O5: Re D6, makes sense to combine the two, but at the moment the MerkleTree (a dependency) allocates its own (new) space every time it is build, so it doesn't seem we can tell it to use our allocated mmap'ed space at the moment.
Q6: Re D7, why do we want to make a copy at the disk level instead of just copying memory (maybe related to Q2)?

porcuquine · 2019-02-25T16:56:47Z

@schomatis

Q1: I think so. The devil is in the details, but it would be something like that.
Q2: To be clear, the main reason for introducing paths is forward-looking, for use in future work regarding longer-term merkle-tree caching. I mention it here mainly so work done now will be consistent with that eventual extension. That having been said, the final tree (corresponding to the overall comm_r) would be worth leaving on disk for the caller to manage as he sees fit.
Q3: No problem at all.
Q4: Yes.
Q5: We can take this in stages, but we will probably develop the merkle tree implementation (currently forked) independently so we can extend it to suit our needs. So if getting this right in the end requires also extending that library, this is an option. The best way to map this is probably to first make the changes possible here. Then, if necessary, we can extend the library in preparation for a second round of changes here (which consume the external enhancements).
Q6: I suggested that only on the assumption that in the case that the data already exists on disk, copying at the file system level will maximize efficiency and minimize our process memory consumption. If those assumptions turn out not to hold there is no other reason.

schomatis · 2019-02-26T00:40:33Z

@porcuquine A few follow-ups:

Q7: Trying to expand on Q2, makes sense to have that in mind, but my concrete question at the moment is: if I introduce something like fn open_empty(path: &PathBuf, len: u64) (from the above example), where do I get the path from? At a minimum I need a directory where to store these kind of files (the names of the files themselves can be derived from the layer and other parameters). Is there a designated place like /tmp/filecoin-proof-cache? And if so, where would we define that path? (Basically, I just need something concrete to put in the code.)
O8: Re Q5, I agree to first fix whatever we can here, but most of the memory usage seems to be due to the merkle tree generation.
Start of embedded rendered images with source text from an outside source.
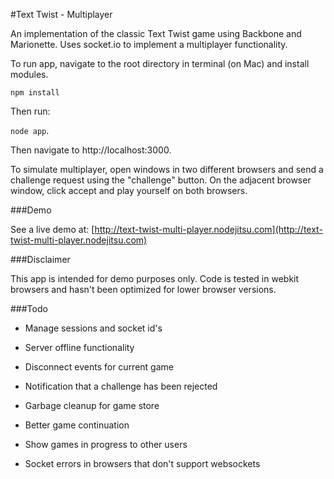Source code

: #Text Twist - Multiplayer

An implementation of the classic Text Twist game using Backbone and Marionette. Uses socket.io to implement a multiplayer functionality.

To run app, navigate to the root directory in terminal (on Mac) and install modules.

``npm install``

Then run:

 ``node app``. 

 Then navigate to http://localhost:3000.

 To simulate multiplayer, open windows in two different browsers and send a challenge request using the "challenge" button. On the adjacent browser window, click accept and play yourself on both browsers. 

###Demo

 See a live demo at: [http://text-twist-multi-player.nodejitsu.com](http://text-twist-multi-player.nodejitsu.com)

###Disclaimer

This app is intended for demo purposes only. Code is tested in webkit browsers and hasn't been optimized for lower browser versions.

###Todo

+ Manage sessions and socket id's

+ Server offline functionality

+ Disconnect events for current game

+ Notification that a challenge has been rejected

+ Garbage cleanup for game store

+ Better game continuation

+ Show games in progress to other users

+ Socket errors in browsers that don't support websockets

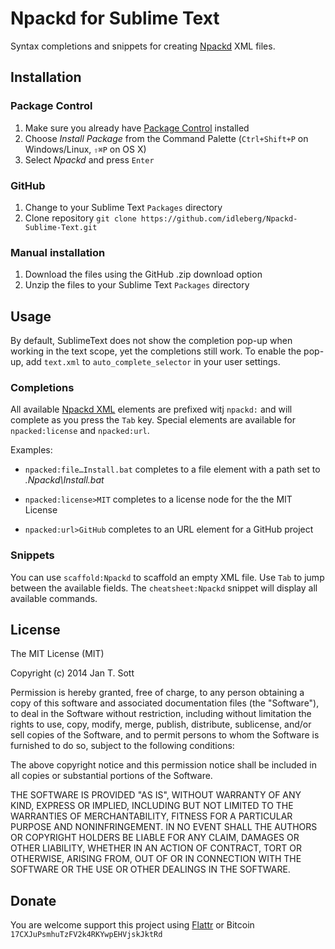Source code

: # Npackd for Sublime Text

Syntax completions and snippets for creating [Npackd](https://code.google.com/p/windows-package-manager) XML files.

## Installation

### Package Control

1. Make sure you already have [Package Control](http://wbond.net/sublime_packages/package_control/) installed
2. Choose *Install Package* from the Command Palette (`Ctrl+Shift+P` on Windows/Linux, `⇧⌘P` on OS X)
3. Select *Npackd* and press `Enter`

### GitHub

1. Change to your Sublime Text `Packages` directory
2. Clone repository `git clone https://github.com/idleberg/Npackd-Sublime-Text.git`

### Manual installation

1. Download the files using the GitHub .zip download option
2. Unzip the files to your Sublime Text `Packages` directory

## Usage

By default, SublimeText does not show the completion pop-up when working in the text scope, yet the completions still work. To enable the pop-up, add `text.xml` to `auto_complete_selector` in your user settings.

### Completions

All available [Npackd XML](https://code.google.com/p/windows-package-manager/wiki/RepositoryFormat) elements are prefixed witj `npackd:` and will complete as you press the `Tab` key. Special elements are available for `npacked:license` and `npacked:url`.

Examples:

* `npacked:file…Install.bat` completes to a file element with a path set to *.Npackd\Install.bat*

* `npacked:license>MIT` completes to a license node for the the MIT License

* `npacked:url>GitHub` completes to an URL element for a GitHub project

### Snippets

You can use `scaffold:Npackd` to scaffold an empty XML file. Use `Tab` to jump between the available fields. The `cheatsheet:Npackd` snippet will display all available commands.

## License

The MIT License (MIT)

Copyright (c) 2014 Jan T. Sott

Permission is hereby granted, free of charge, to any person obtaining a copy of this software and associated documentation files (the "Software"), to deal in the Software without restriction, including without limitation the rights to use, copy, modify, merge, publish, distribute, sublicense, and/or sell copies of the Software, and to permit persons to whom the Software is furnished to do so, subject to the following conditions:

The above copyright notice and this permission notice shall be included in all copies or substantial portions of the Software.

THE SOFTWARE IS PROVIDED "AS IS", WITHOUT WARRANTY OF ANY KIND, EXPRESS OR IMPLIED, INCLUDING BUT NOT LIMITED TO THE WARRANTIES OF MERCHANTABILITY, FITNESS FOR A PARTICULAR PURPOSE AND NONINFRINGEMENT. IN NO EVENT SHALL THE AUTHORS OR COPYRIGHT HOLDERS BE LIABLE FOR ANY CLAIM, DAMAGES OR OTHER LIABILITY, WHETHER IN AN ACTION OF CONTRACT, TORT OR OTHERWISE, ARISING FROM, OUT OF OR IN CONNECTION WITH THE SOFTWARE OR THE USE OR OTHER DEALINGS IN THE SOFTWARE.

## Donate

You are welcome support this project using [Flattr](https://flattr.com/submit/auto?user_id=idleberg&url=https://github.com/idleberg/Npackd-Sublime-Text) or Bitcoin `17CXJuPsmhuTzFV2k4RKYwpEHVjskJktRd`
As you said, we copy the data slice (as data_copy) and convert it into an iterator that isn't extended to hold the entire merkle tree (becoming the "first chunk" -- D4) but rather we just discard it and allocate twice that size from scratch.

porcuquine · 2019-02-26T02:21:02Z

Q7: I was thinking you could take an Option and use a temp file if None is passed.

Regarding Q8 or O8 above, I'm not sure if that is a question or observation. If question, I don't follow. If observation, carry on.

schomatis · 2019-02-26T02:37:01Z

Not sure if I completely follow the path solution but I have enough to move forward and we can revisit it over a concrete implementation.

schomatis · 2019-02-28T16:09:25Z

The solution to back merkle trees with mmap is more elaborate than I originally thought and will be continued in filecoin-project/merkletree#8, blocking this issue until that is done (there are other avenues to pursue here but that one seems like the highest priority at the moment).

schomatis · 2019-03-11T12:04:50Z

(Of all the P1s this is the most important at the moment of the ones I'm assigned.)

dignifiedquire · 2019-06-04T10:07:17Z

@schomatis @porcuquine I believe most of this work is done, can we close this issue then?

schomatis · 2019-06-04T12:16:20Z

Not sure what's the full scope of this issue, I'll defer to @porcuquine on this one.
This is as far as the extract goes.